**What is expected**
Starting at the line that contains "2. a meta-analysis" and ending at the line that contains "- - Within the", the lines below are to be given again exactly, with nothing added.

**Entries shown**

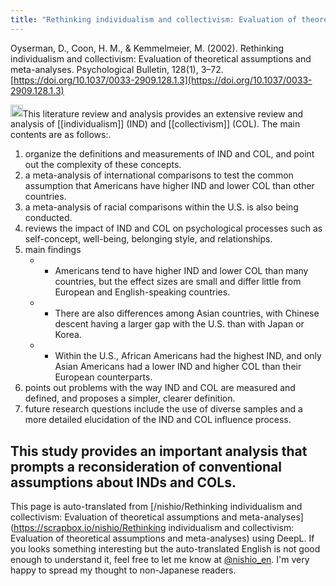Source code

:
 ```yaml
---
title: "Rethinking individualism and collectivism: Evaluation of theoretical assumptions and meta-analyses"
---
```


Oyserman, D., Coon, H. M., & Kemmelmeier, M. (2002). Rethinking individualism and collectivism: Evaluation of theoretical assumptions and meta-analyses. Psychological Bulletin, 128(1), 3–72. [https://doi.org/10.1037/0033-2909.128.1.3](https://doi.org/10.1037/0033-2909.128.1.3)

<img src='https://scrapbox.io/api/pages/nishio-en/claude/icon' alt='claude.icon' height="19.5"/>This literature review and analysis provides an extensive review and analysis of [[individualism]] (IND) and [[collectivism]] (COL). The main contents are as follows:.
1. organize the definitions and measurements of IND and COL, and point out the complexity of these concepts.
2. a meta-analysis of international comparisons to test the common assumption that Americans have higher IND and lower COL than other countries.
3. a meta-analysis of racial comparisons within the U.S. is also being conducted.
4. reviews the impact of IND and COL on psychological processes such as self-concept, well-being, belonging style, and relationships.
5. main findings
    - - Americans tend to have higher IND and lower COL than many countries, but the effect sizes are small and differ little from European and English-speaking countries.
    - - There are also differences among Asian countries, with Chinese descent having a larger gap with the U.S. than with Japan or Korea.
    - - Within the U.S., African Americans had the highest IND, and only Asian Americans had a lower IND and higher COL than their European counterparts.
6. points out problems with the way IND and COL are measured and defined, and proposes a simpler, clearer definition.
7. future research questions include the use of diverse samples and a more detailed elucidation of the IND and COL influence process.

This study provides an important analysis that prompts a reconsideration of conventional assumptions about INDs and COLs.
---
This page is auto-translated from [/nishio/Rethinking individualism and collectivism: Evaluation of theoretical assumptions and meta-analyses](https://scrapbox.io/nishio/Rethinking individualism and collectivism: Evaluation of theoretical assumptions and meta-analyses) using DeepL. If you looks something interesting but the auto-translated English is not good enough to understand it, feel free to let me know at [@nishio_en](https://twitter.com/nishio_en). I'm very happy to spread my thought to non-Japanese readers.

**Solution to the problem**
2. a meta-analysis of international comparisons to test the common assumption that Americans have higher IND and lower COL than other countries.
3. a meta-analysis of racial comparisons within the U.S. is also being conducted.
4. reviews the impact of IND and COL on psychological processes such as self-concept, well-being, belonging style, and relationships.
5. main findings
    - - Americans tend to have higher IND and lower COL than many countries, but the effect sizes are small and differ little from European and English-speaking countries.
    - - There are also differences among Asian countries, with Chinese descent having a larger gap with the U.S. than with Japan or Korea.
    - - Within the U.S., African Americans had the highest IND, and only Asian Americans had a lower IND and higher COL than their European counterparts.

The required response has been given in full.